モートラック 20年は、スペイサイドの「野獣(The Beast of Dufftown)」と呼ばれるモートラック蒸留所が手がけるコアレンジの最上位に位置するシングルモルトである。2014年にディアジオがモートラックのシングルモルトレンジを刷新した際に、12年・16年とともに新たにラインナップに加わった。シェリー樽で20年以上の長期熟成を経た原酒のみを使用し、モートラックの最も洗練された姿を表現する特別な一本である。
モートラック蒸留所は1823年にダフタウンで最初に設立された蒸留所であり、独自の「2.81回蒸留」と呼ばれる極めて複雑な蒸留プロセスを採用している。3組6基のポットスチルが異なる役割を果たし、一部の原酒は2回、一部は3回蒸留される。この独特の蒸留方法が生み出す濃厚で肉厚なスピリッツは「スペイサイドのビースト」の異名通り、同地域の他の蒸留所とは一線を画す力強い個性を持つ。
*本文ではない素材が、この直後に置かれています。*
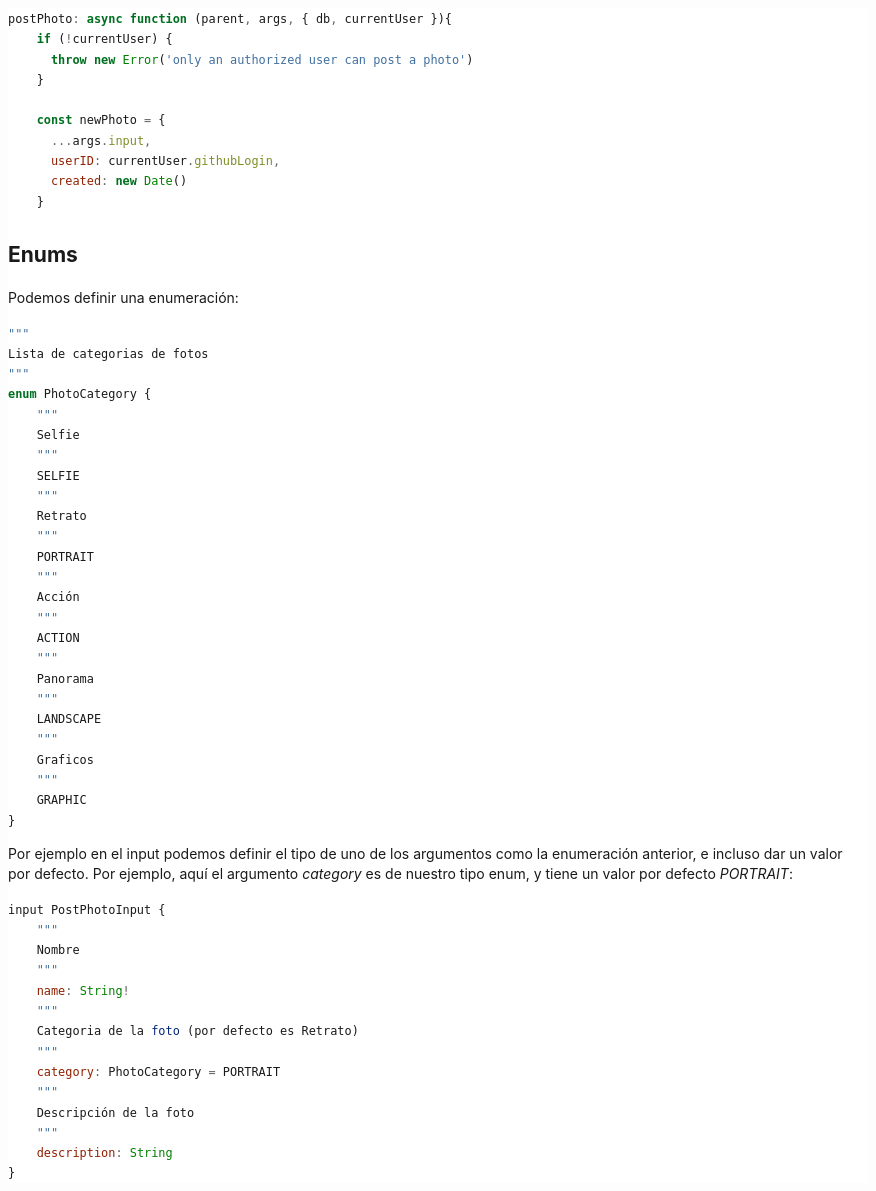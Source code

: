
 ```js
postPhoto: async function (parent, args, { db, currentUser }){
    if (!currentUser) {
      throw new Error('only an authorized user can post a photo')
    }

    const newPhoto = {
      ...args.input,
      userID: currentUser.githubLogin,
      created: new Date()
    }
```

## Enums

Podemos definir una enumeración:

```js
"""
Lista de categorias de fotos
"""
enum PhotoCategory {
    """
    Selfie
    """
    SELFIE
    """
    Retrato
    """
    PORTRAIT
    """
    Acción
    """
    ACTION
    """
    Panorama
    """
    LANDSCAPE
    """
    Graficos
    """
    GRAPHIC
}
```

Por ejemplo en el input podemos definir el tipo de uno de los argumentos como la enumeración anterior, e incluso dar un valor por defecto. Por ejemplo, aquí el argumento _category_ es de nuestro tipo enum, y tiene un valor por defecto _PORTRAIT_:

```js
input PostPhotoInput {
    """
    Nombre
    """
    name: String!
    """
    Categoria de la foto (por defecto es Retrato)
    """
    category: PhotoCategory = PORTRAIT
    """
    Descripción de la foto
    """
    description: String
}
```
20年の長期熟成により、モートラック特有のミーティー(肉のような)な風味がシェリー樽のリッチなフルーツとスパイスに包まれ、驚くべき複雑さと深みを獲得している。「コーウィーズ・ブルーシール」の副題を持つこのボトルは、かつてモートラックのウイスキーが品質の証として青い封蝋(シール)で封印されていた歴史に由来する。
日本市場ではウイスキー通の間で「知る人ぞ知るスペイサイドの至宝」として評価されており、ブレンデッドウイスキーの原酒としての名声を超えて、シングルモルトとしての実力を証明する存在となっている。
テイスティングノート
香り
シェリー樽由来のリッチなアロマが前面に立つ。熟した杏、パイナップル、ライチのジューシーなフルーツ香に、オレンジフラワーハニーとポプリの甘い香りが重なる。奥にはモートラック特有のワクシーさ、家具の磨き粉を思わせるオイリーな香りが潜み、かすかにナッツとスパイスが漂う。
味わい
重厚でフルボディ。ヌガー、フレッシュオレンジ、クルミとアーモンドのナッティーな風味が口中に広がる。中盤からキャラメル、ストーンフルーツ、ココアの甘みが現れ、蜂蜜とオールドオークの木質感がドライイチジクと溶け合う。モートラック特有のミーティーなコクが全体を支え、複雑で重層的な味わいを構成する。
余韻
ミディアムロング。オレンジオイルとモルティーなシリアル感がやや鋭く残り、シェリーの甘みとオークのスパイスが交互に現れながらゆっくりと消えていく。特別な日に味わうべき深遠なフィニッシュ。